Use v1 when you need IDs that are roughly time-sortable so they cluster together on disk and in indexes (which can dramatically improve insert performance on B-tree primary keys in MySQL). Use v4 when you do not want the timestamp to leak when a record was created, or when you do not need ordering. If you want both ordering and randomness, look at v6 and v7 from RFC 9562, ULID, or KSUID — modern alternatives that solve the index-locality problem of v4 without leaking generator metadata like v1.

Common pitfalls to avoid: treating the version nibble or variant bits as random (they are not — they are fixed by the spec, which is why generated UUIDs always have a 4 or 1 at position 13 and one of 8/9/a/b at position 17); storing UUIDs as VARCHAR(36) when binary(16) would save space and speed indexes (Postgres has a native uuid type, MySQL needs UUID_TO_BIN); using v4 as a security token (it is not — 122 bits is plenty for uniqueness but treat it as predictable enough to require additional entropy when authentication is at stake); and relying on uniqueness across systems that all use Math.random — only the crypto-backed implementations are truly collision-safe at scale.

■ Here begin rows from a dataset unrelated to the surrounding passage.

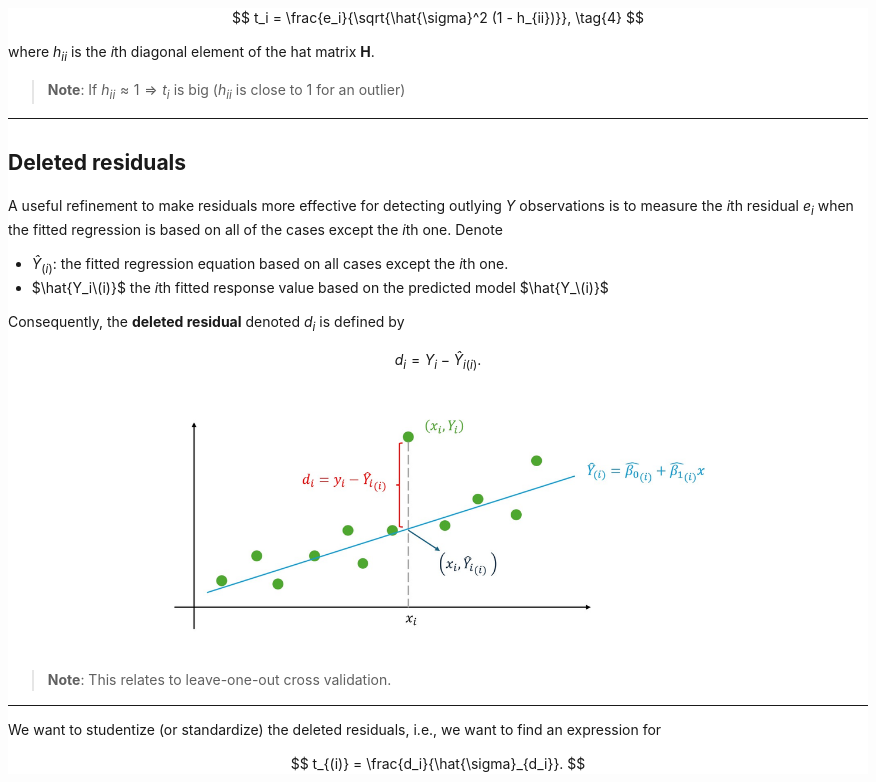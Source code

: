 $$
t_i = \frac{e_i}{\sqrt{\hat{\sigma}^2 (1 - h_{ii})}}, \tag{4}
$$

where $h_{ii}$ is the *i*th diagonal element of the hat matrix $\mathbf{H}$.

> **Note**: If $h_{ii} \approx 1 \Rightarrow  t_i$ is big ($h_{ii}$ is close to 1 for an outlier)

---

## **Deleted residuals**

A useful refinement to make residuals more effective for detecting outlying $Y$ observations is to measure the *i*th residual $e_i$ when the fitted regression is based on all of the cases except the *i*th one.
Denote

* $\hat{Y}_{(i)}$: the fitted regression equation based on all cases except the *i*th one.  
* $\hat{Y_i\(i)}$ the *i*th fitted response value based on the predicted model $\hat{Y_\(i)}$

Consequently, the **deleted residual** denoted $d_i$ is defined by  

$$
d_i = Y_i - \hat{Y}_{i(i)}. \tag{5}
$$

<center><img src='/assets/images/machinelearning/Residual_diagnostics_deleted_residual.jpg' width = 600 alt="Residual_diagnostics_deleted_residual"></center>

> **Note**: This relates to  leave-one-out cross validation.

---

We want to studentize (or standardize) the deleted residuals, i.e., we want to find an expression for

$$
t_{(i)} = \frac{d_i}{\hat{\sigma}_{d_i}}.
$$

Performance details that surprise people: PostgreSQL stores UUIDs in 16 bytes natively and indexes them well, but the random distribution of v4 causes B-tree fragmentation in clustered indexes (MySQL InnoDB primary keys) — that is why high-throughput systems often pick v1, v6, v7, or ULID. SQL Server's default GUID generation is non-sequential too, but NEWSEQUENTIALID exists for the same reason.

All generation happens locally. Nothing is sent over the network. crypto.randomUUID() draws from the OS CSPRNG, while the v1 implementation uses Math.random for the clock and node fields, which is sufficient for uniqueness but explicitly not cryptographically secure — do not use v1 output here as a session token.